[Intel-gfx] [PATCH i-g-t v4] benchmarks/gem_wsim: Command submission workload simulator

Thu Apr 20 15:11:28 UTC 2017

On Thu, Apr 20, 2017 at 03:34:56PM +0100, Tvrtko Ursulin wrote:
> 
> On 20/04/2017 15:23, Chris Wilson wrote:
> >On Thu, Apr 20, 2017 at 01:29:11PM +0100, Tvrtko Ursulin wrote:
> >>+static void
> >>+alloc_step_batch(struct workload *wrk, struct w_step *w, struct w_step_eb *b,
> >>+		 enum intel_engine_id engine, unsigned int flags)
> >>+{
> >>+	unsigned int bb_i, j = 0;
> >>+
> >>+	b->obj[j].handle = gem_create(fd, 4096);
> >>+	b->obj[j].flags = EXEC_OBJECT_WRITE;
> >>+	j++;
> >>+
> >>+	if (flags & SEQNO) {
> >>+		b->obj[j].handle = wrk->status_page_handle;
> >>+		j++;
> >>+	}
> >>+
> >>+	bb_i = j++;
> >>+	b->bb_sz = get_bb_sz(w->duration.max);
> >>+	b->bb_handle = b->obj[bb_i].handle = gem_create(fd, b->bb_sz);
> >>+	terminate_bb(w, b, engine, flags);
> >>+
> >>+	igt_assert(w->dependency <= 0);
> >>+	if (w->dependency) {
> >>+		int dep_idx = w->idx + w->dependency;
> >>+
> >>+		igt_assert(dep_idx >= 0 && dep_idx < wrk->nr_steps);
> >>+		igt_assert(wrk->steps[dep_idx].type == BATCH);
> >>+
> >>+		b->obj[j].handle = b->obj[bb_i].handle;
> >>+		bb_i = j;
> >>+		b->obj[j - 1].handle = wrk->steps[dep_idx].b[0].obj[0].handle;
> >>+		j++;
> >>+
> >>+		if (wrk->steps[dep_idx].b[1].obj[0].handle) {
> >>+			b->obj[j].handle = b->obj[bb_i].handle;
> >>+			bb_i = j;
> >>+			b->obj[j - 1].handle =
> >>+					wrk->steps[dep_idx].b[1].obj[0].handle;
> >>+			j++;
> >>+		}
> >>+	}
> >>+
> >>+	if (flags & SEQNO) {
> >>+		b->reloc.presumed_offset = -1;
> >
> >So as I understand it, you are caching the execbuf/obj/reloc for the
> >workload and then may reissue later with different seqno on different
> >rings? In which case we have a problem as the kernel will write back the >
> >
> >updated offsets to b->reloc.presumed_offset and b->obj[].offset and in
> >future passes they will match and the seqno write will go into the wrong
> >slot (if it swaps rings).
> >
> >You either want to reset presumed_offset=-1 each time, or better for all
> >concerned write the correct address alongside the seqno (which also
> >enables NORELOC).
> >
> >Delta incoming.
> 
> Only the seqno changes, but each engine has its own eb/obj/reloc. So
> I think there is no problem. Or is there still?

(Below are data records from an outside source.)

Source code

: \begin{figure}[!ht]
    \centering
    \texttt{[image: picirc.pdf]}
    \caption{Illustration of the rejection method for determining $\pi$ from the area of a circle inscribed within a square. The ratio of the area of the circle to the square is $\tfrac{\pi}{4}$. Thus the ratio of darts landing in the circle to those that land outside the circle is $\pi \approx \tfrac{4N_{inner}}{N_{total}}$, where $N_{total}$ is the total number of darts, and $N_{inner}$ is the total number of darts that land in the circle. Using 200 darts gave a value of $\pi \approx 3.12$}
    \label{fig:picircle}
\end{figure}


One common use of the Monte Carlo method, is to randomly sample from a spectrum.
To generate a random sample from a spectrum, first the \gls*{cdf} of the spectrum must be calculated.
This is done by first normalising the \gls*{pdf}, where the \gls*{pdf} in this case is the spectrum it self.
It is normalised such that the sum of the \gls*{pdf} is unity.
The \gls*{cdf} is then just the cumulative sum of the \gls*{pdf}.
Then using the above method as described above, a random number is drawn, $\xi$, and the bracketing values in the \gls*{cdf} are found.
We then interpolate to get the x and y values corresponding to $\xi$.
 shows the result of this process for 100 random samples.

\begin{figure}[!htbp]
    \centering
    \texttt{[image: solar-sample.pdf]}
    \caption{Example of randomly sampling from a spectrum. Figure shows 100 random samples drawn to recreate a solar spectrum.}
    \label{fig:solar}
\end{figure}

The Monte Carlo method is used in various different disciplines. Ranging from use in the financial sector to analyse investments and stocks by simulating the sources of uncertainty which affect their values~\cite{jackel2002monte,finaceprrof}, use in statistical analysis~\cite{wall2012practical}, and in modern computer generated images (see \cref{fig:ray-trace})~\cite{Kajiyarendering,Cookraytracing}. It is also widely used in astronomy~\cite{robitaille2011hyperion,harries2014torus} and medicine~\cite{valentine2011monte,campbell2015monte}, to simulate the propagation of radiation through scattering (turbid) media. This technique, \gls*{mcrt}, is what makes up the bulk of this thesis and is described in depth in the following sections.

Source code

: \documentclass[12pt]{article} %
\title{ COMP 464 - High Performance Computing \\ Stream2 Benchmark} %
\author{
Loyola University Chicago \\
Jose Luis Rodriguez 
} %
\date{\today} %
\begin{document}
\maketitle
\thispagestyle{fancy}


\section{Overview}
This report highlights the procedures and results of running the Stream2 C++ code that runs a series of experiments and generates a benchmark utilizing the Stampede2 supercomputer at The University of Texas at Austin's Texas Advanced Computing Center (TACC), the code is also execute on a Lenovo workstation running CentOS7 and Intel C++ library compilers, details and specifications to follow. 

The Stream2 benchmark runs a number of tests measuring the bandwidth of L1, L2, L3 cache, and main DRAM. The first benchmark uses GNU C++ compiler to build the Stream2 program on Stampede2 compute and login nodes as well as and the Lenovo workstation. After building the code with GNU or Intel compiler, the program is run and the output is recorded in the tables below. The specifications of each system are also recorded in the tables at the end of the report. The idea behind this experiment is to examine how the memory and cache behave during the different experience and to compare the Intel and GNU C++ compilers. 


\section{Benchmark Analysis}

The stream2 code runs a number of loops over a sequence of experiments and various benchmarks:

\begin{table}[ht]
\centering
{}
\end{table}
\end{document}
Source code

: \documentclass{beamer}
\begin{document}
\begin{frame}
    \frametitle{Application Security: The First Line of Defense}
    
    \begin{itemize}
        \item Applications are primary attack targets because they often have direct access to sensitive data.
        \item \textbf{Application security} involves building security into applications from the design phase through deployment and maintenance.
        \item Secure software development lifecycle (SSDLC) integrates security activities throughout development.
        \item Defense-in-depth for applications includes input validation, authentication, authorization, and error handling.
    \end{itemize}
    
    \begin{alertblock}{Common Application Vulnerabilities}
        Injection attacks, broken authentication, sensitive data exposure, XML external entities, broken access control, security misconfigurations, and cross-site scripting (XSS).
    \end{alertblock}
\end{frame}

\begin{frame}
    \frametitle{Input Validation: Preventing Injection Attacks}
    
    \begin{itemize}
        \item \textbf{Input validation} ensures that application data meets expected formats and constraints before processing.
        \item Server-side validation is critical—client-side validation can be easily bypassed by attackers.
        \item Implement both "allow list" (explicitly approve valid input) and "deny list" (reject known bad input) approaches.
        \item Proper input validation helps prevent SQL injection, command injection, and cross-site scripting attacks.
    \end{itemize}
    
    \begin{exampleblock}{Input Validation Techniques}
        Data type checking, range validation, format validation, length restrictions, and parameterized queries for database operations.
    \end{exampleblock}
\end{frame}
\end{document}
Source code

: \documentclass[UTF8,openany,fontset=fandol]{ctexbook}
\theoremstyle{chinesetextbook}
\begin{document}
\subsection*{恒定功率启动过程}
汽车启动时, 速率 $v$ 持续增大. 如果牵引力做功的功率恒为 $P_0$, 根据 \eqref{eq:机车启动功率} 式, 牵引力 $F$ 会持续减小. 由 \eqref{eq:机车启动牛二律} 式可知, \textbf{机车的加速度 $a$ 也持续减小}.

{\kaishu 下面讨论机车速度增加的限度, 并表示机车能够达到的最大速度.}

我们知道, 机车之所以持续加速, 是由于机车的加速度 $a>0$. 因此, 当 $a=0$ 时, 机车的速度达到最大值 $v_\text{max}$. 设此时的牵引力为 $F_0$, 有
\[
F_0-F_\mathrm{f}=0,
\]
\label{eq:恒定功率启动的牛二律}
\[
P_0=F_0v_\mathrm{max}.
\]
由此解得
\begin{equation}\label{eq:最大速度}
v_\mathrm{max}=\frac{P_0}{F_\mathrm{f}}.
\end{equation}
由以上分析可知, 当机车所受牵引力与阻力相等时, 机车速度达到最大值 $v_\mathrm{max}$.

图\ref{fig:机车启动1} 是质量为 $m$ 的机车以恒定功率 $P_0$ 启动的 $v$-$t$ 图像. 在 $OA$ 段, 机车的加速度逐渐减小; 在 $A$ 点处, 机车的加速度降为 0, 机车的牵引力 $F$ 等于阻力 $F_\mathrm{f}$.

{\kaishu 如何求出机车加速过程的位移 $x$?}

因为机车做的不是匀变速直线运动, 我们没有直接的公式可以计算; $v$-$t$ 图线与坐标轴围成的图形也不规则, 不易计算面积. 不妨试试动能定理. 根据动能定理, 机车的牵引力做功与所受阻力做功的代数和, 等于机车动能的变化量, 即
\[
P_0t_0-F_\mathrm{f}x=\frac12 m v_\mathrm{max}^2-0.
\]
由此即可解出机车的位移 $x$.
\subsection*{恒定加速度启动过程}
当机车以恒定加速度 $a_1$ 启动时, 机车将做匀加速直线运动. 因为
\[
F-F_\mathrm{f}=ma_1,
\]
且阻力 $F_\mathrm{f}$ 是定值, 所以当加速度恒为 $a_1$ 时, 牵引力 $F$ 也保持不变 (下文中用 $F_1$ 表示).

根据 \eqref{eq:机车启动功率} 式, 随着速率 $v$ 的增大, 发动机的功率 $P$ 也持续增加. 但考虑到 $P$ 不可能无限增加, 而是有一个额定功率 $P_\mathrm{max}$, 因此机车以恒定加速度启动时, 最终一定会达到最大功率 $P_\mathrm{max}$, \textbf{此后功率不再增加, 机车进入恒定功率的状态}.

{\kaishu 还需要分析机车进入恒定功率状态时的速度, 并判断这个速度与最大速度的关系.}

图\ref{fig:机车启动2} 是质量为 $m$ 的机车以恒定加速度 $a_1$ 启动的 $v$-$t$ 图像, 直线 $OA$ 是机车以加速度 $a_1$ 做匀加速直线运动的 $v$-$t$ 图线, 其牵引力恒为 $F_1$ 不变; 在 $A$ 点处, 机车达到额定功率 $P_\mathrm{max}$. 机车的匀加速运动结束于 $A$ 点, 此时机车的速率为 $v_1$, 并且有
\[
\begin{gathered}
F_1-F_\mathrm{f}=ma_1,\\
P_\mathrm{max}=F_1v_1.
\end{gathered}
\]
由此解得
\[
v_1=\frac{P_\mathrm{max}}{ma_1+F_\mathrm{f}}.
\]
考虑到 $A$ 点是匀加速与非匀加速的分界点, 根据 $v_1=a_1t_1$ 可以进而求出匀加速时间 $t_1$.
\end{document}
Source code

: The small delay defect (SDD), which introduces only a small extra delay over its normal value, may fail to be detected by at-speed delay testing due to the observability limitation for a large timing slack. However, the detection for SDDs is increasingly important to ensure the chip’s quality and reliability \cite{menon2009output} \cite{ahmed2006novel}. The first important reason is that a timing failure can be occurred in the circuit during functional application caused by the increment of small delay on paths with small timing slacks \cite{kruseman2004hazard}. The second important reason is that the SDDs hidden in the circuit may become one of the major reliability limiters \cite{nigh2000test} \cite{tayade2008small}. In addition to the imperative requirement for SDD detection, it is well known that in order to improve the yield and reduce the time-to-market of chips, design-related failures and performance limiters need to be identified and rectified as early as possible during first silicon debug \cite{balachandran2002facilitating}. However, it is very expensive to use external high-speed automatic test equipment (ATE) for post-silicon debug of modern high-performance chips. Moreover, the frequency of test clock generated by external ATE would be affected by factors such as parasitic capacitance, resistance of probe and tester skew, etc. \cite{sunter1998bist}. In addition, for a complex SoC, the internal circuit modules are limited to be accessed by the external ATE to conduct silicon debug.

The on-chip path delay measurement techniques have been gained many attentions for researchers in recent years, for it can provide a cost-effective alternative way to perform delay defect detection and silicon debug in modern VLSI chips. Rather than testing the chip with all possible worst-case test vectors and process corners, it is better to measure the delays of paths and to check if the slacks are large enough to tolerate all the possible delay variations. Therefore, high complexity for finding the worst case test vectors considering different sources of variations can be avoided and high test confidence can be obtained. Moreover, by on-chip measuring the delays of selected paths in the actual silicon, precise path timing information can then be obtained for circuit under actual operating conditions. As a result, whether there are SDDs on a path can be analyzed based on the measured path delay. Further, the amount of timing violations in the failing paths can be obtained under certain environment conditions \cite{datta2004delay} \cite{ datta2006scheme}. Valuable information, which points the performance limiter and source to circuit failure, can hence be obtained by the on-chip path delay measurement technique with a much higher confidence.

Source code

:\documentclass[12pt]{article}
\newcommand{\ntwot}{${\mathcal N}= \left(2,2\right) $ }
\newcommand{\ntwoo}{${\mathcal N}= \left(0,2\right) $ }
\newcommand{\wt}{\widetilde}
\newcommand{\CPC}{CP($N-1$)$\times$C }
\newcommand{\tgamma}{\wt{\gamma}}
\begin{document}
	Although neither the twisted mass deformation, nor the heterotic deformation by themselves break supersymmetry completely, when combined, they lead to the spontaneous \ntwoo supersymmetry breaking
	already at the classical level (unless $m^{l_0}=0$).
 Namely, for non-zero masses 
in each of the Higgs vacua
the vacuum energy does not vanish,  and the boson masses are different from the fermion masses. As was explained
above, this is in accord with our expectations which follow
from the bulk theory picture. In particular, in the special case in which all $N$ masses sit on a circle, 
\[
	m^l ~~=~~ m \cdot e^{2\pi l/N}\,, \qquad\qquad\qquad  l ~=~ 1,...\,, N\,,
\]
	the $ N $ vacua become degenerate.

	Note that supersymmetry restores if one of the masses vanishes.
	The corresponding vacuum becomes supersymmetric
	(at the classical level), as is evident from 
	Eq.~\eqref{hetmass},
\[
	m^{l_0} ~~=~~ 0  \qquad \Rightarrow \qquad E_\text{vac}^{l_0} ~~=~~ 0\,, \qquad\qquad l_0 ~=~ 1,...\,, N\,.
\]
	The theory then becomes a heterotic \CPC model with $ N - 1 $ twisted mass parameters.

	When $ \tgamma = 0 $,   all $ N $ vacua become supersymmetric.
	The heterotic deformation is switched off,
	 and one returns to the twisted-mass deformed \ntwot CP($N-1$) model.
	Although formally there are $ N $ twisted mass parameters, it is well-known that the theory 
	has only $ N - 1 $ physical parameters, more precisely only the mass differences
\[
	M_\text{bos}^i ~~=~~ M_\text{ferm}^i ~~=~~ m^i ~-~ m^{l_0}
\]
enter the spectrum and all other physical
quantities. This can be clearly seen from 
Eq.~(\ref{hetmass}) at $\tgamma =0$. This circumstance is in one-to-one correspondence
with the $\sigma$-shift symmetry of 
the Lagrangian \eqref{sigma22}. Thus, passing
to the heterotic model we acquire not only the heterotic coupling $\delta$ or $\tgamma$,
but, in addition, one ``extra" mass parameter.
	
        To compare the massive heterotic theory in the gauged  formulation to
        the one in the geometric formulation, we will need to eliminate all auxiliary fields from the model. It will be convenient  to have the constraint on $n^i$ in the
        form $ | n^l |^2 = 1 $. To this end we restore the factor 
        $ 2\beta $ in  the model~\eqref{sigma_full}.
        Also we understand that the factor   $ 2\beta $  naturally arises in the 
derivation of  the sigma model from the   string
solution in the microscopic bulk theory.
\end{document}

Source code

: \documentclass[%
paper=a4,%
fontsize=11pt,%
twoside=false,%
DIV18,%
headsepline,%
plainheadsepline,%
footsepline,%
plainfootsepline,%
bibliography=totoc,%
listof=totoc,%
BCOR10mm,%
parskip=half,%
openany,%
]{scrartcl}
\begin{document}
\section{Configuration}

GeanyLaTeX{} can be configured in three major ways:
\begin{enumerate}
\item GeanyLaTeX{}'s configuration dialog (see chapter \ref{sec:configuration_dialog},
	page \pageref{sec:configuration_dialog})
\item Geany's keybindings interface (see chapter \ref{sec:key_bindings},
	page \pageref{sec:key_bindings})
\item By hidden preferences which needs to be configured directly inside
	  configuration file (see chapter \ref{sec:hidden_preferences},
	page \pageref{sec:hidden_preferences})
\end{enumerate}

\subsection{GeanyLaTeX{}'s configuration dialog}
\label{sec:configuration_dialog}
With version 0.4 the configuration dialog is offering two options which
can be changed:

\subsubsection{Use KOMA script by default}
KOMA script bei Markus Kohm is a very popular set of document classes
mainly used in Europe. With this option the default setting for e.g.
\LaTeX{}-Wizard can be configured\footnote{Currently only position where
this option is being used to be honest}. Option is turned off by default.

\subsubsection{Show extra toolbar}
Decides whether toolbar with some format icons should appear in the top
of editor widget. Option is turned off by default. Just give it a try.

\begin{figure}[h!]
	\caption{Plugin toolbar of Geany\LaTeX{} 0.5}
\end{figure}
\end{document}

bb_handle is per engine as well. Ugh. No, that seems like you are
self-consistent, you just need to remove the -1 and your code is NORELOC
correct.

I wouldn't go so far as having entirely separate batches for each engine
though :)
-Chris

-- 
Chris Wilson, Intel Open Source Technology Centre